After the wikileaks controversy which highlighted the dangers of placing political discourse in the cloud, we have had the news of Delicious apparently being abandoned by Yahoo. Not a good week for cloud computing. As John Naughton puts it "For years people have extolled cloud computing as the way of the future. The lesson of the last week is simple: be careful what you wish for."
Does this signal the death knell for cloud computing? Should academics abandon it altogether (before most of them have even made the shift)?
I think it's a more measured response than that. I would suggest a number of responses:
i) Use the cloud for what it's best at. If you want to share content, have it easily embedded, be part of a wider community of participants, then the cloud is the best way to go. I could put my presentations in my own database, but Slideshare offers a better option and more people will find them there. If it's eyeballs and ease of use you want, then the commercial cloud is a sensible option.
ii) Store locally, share globally. Of course, putting content online doesn't mean you surrender it altogether. One should assume that you will lose these services at some point, so a local store is your backup.
iii) Find alternatives – the point of the cloud is that there are numerous services that perform the same function. Many people are shifting their bookmarks to Diigo for instance.

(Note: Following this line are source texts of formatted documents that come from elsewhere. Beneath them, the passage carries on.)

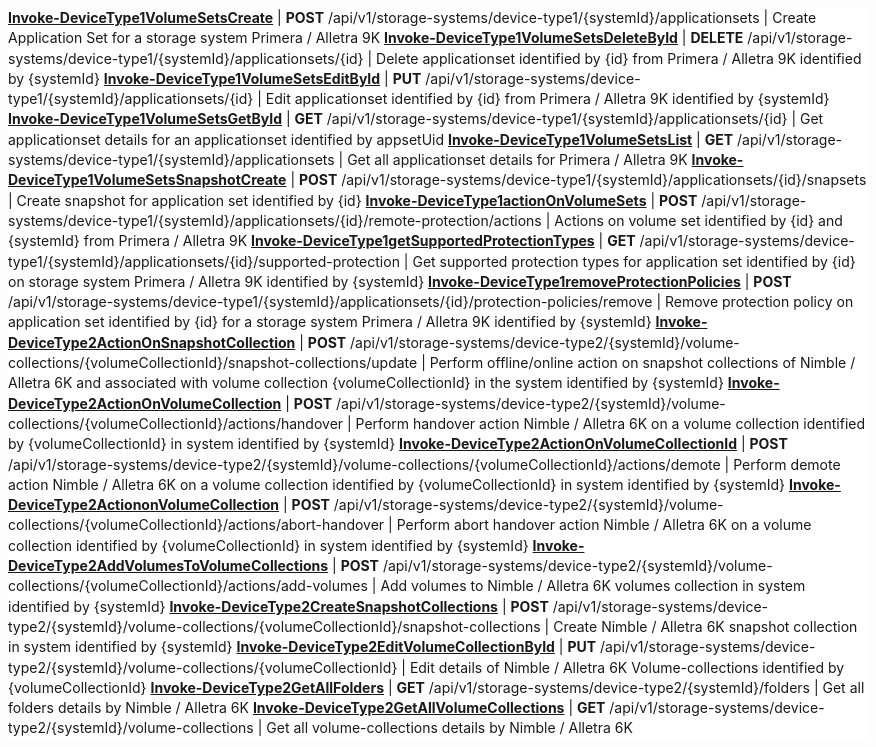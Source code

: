 [**Invoke-DeviceType1VolumeSetsCreate**](VolumeSetsApi.md#Invoke-DeviceType1VolumeSetsCreate) | **POST** /api/v1/storage-systems/device-type1/{systemId}/applicationsets | Create Application Set for a storage system Primera / Alletra 9K
[**Invoke-DeviceType1VolumeSetsDeleteById**](VolumeSetsApi.md#Invoke-DeviceType1VolumeSetsDeleteById) | **DELETE** /api/v1/storage-systems/device-type1/{systemId}/applicationsets/{id} | Delete applicationset identified by {id} from Primera / Alletra 9K identified by {systemId}
[**Invoke-DeviceType1VolumeSetsEditById**](VolumeSetsApi.md#Invoke-DeviceType1VolumeSetsEditById) | **PUT** /api/v1/storage-systems/device-type1/{systemId}/applicationsets/{id} | Edit applicationset identified by {id} from Primera / Alletra 9K identified by {systemId}
[**Invoke-DeviceType1VolumeSetsGetById**](VolumeSetsApi.md#Invoke-DeviceType1VolumeSetsGetById) | **GET** /api/v1/storage-systems/device-type1/{systemId}/applicationsets/{id} | Get applicationset details for an applicationset identified by appsetUid
[**Invoke-DeviceType1VolumeSetsList**](VolumeSetsApi.md#Invoke-DeviceType1VolumeSetsList) | **GET** /api/v1/storage-systems/device-type1/{systemId}/applicationsets | Get all applicationset details for Primera / Alletra 9K
[**Invoke-DeviceType1VolumeSetsSnapshotCreate**](VolumeSetsApi.md#Invoke-DeviceType1VolumeSetsSnapshotCreate) | **POST** /api/v1/storage-systems/device-type1/{systemId}/applicationsets/{id}/snapsets | Create snapshot for application set identified by {id}
[**Invoke-DeviceType1actionOnVolumeSets**](VolumeSetsApi.md#Invoke-DeviceType1actionOnVolumeSets) | **POST** /api/v1/storage-systems/device-type1/{systemId}/applicationsets/{id}/remote-protection/actions | Actions on volume set identified by {id} and {systemId} from Primera / Alletra 9K
[**Invoke-DeviceType1getSupportedProtectionTypes**](VolumeSetsApi.md#Invoke-DeviceType1getSupportedProtectionTypes) | **GET** /api/v1/storage-systems/device-type1/{systemId}/applicationsets/{id}/supported-protection | Get supported protection types for application set identified by {id} on storage system Primera / Alletra 9K identified by {systemId}
[**Invoke-DeviceType1removeProtectionPolicies**](VolumeSetsApi.md#Invoke-DeviceType1removeProtectionPolicies) | **POST** /api/v1/storage-systems/device-type1/{systemId}/applicationsets/{id}/protection-policies/remove | Remove protection policy on application set identified by {id} for a storage system Primera / Alletra 9K identified by {systemId}
[**Invoke-DeviceType2ActionOnSnapshotCollection**](VolumeSetsApi.md#Invoke-DeviceType2ActionOnSnapshotCollection) | **POST** /api/v1/storage-systems/device-type2/{systemId}/volume-collections/{volumeCollectionId}/snapshot-collections/update | Perform offline/online action on  snapshot collections of Nimble / Alletra 6K and associated with volume collection {volumeCollectionId}  in the system identified by {systemId}
[**Invoke-DeviceType2ActionOnVolumeCollection**](VolumeSetsApi.md#Invoke-DeviceType2ActionOnVolumeCollection) | **POST** /api/v1/storage-systems/device-type2/{systemId}/volume-collections/{volumeCollectionId}/actions/handover | Perform handover action Nimble / Alletra 6K on a volume collection identified by {volumeCollectionId} in system identified by {systemId}
[**Invoke-DeviceType2ActionOnVolumeCollectionId**](VolumeSetsApi.md#Invoke-DeviceType2ActionOnVolumeCollectionId) | **POST** /api/v1/storage-systems/device-type2/{systemId}/volume-collections/{volumeCollectionId}/actions/demote | Perform demote action Nimble / Alletra 6K on a volume collection identified by {volumeCollectionId} in system identified by {systemId}
[**Invoke-DeviceType2ActiononVolumeCollection**](VolumeSetsApi.md#Invoke-DeviceType2ActiononVolumeCollection) | **POST** /api/v1/storage-systems/device-type2/{systemId}/volume-collections/{volumeCollectionId}/actions/abort-handover | Perform abort handover action Nimble / Alletra 6K on a volume collection identified by {volumeCollectionId} in system identified by {systemId}
[**Invoke-DeviceType2AddVolumesToVolumeCollections**](VolumeSetsApi.md#Invoke-DeviceType2AddVolumesToVolumeCollections) | **POST** /api/v1/storage-systems/device-type2/{systemId}/volume-collections/{volumeCollectionId}/actions/add-volumes | Add volumes to Nimble / Alletra 6K volumes collection in system identified by {systemId}
[**Invoke-DeviceType2CreateSnapshotCollections**](VolumeSetsApi.md#Invoke-DeviceType2CreateSnapshotCollections) | **POST** /api/v1/storage-systems/device-type2/{systemId}/volume-collections/{volumeCollectionId}/snapshot-collections | Create Nimble / Alletra 6K snapshot collection in system identified by {systemId}
[**Invoke-DeviceType2EditVolumeCollectionById**](VolumeSetsApi.md#Invoke-DeviceType2EditVolumeCollectionById) | **PUT** /api/v1/storage-systems/device-type2/{systemId}/volume-collections/{volumeCollectionId} | Edit  details of Nimble / Alletra 6K Volume-collections identified by {volumeCollectionId}
[**Invoke-DeviceType2GetAllFolders**](VolumeSetsApi.md#Invoke-DeviceType2GetAllFolders) | **GET** /api/v1/storage-systems/device-type2/{systemId}/folders | Get all folders details by Nimble / Alletra 6K
[**Invoke-DeviceType2GetAllVolumeCollections**](VolumeSetsApi.md#Invoke-DeviceType2GetAllVolumeCollections) | **GET** /api/v1/storage-systems/device-type2/{systemId}/volume-collections | Get all volume-collections details by Nimble / Alletra 6K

iv) Develop academic solutions – I say this with some reticence since, as with learning objects, academic projects don't have a good track record in keeping things simple. But there are services we may find useful to share between universities, such as storing research data in a specialised cloud. Paul Miller has a good post on this, as does Andy Powell. I certainly think that a universal cloud service to academia represents one way we may go, but make it good like JANET, not like [insert your own choice of difficult to use, overly complex higher education web project here]
v) Accept that they are temporary.You've had seven years of delicious use, a service you wouldn't have had if you'd waited for an institutionally hosted version to materialise. Accept it was useful for that period, and move on.

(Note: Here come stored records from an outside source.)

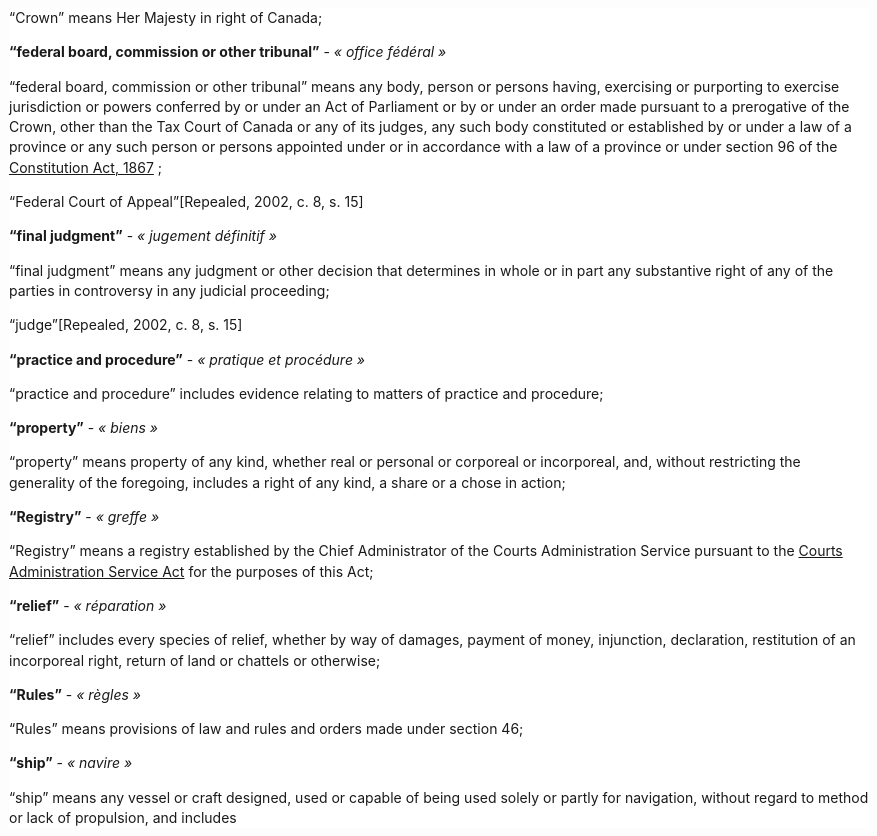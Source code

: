 “Crown” means Her Majesty in right of Canada;

**“federal board, commission or other tribunal”** - _« office fédéral »_

    

“federal board, commission or other tribunal” means any body, person or persons having, exercising or purporting to exercise jurisdiction or powers conferred by or under an Act of Parliament or by or under an order made pursuant to a prerogative of the Crown, other than the Tax Court of Canada or any of its judges, any such body constituted or established by or under a law of a province or any such person or persons appointed under or in accordance with a law of a province or under section 96 of the [Constitution Act, 1867](/canada/eng/Const//.md) ;

    

“Federal Court of Appeal”[Repealed, 2002, c. 8, s. 15]

**“final judgment”** - _« jugement définitif »_

    

“final judgment” means any judgment or other decision that determines in whole or in part any substantive right of any of the parties in controversy in any judicial proceeding;

    

“judge”[Repealed, 2002, c. 8, s. 15]

**“practice and procedure”** - _« pratique et procédure »_

    

“practice and procedure” includes evidence relating to matters of practice and procedure;

**“property”** - _« biens »_

    

“property” means property of any kind, whether real or personal or corporeal or incorporeal, and, without restricting the generality of the foregoing, includes a right of any kind, a share or a chose in action;

**“Registry”** - _« greffe »_

    

“Registry” means a registry established by the Chief Administrator of the Courts Administration Service pursuant to the [Courts Administration Service Act](/canada/eng/acts/C/C-45.5.md) for the purposes of this Act;

**“relief”** - _« réparation »_

    

“relief” includes every species of relief, whether by way of damages, payment of money, injunction, declaration, restitution of an incorporeal right, return of land or chattels or otherwise;

**“Rules”** - _« règles »_

    

“Rules” means provisions of law and rules and orders made under section 46;

**“ship”** - _« navire »_

    

“ship” means any vessel or craft designed, used or capable of being used solely or partly for navigation, without regard to method or lack of propulsion, and includes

vi) Develop service level agreements – this model accepts that some cloud based solutions are viable and the institution either pays for these or guarantees a number of users in return for a service level agreement. Of course, this doesn't mean the companies can't go under or the services be removed, but it does provide a level of reassurance. It also limits the experimentation and innovation at an individual level we see with the wider ecology of free tools.
I would argue that an appropriate response is not to retrench to solely internally hosted systems, either for students or scholars for two reasons: the loss of the network effect and the positive pull effect that commercial systems have had on interface and innovation. We can lose these but need to decide if that's a price worth paying.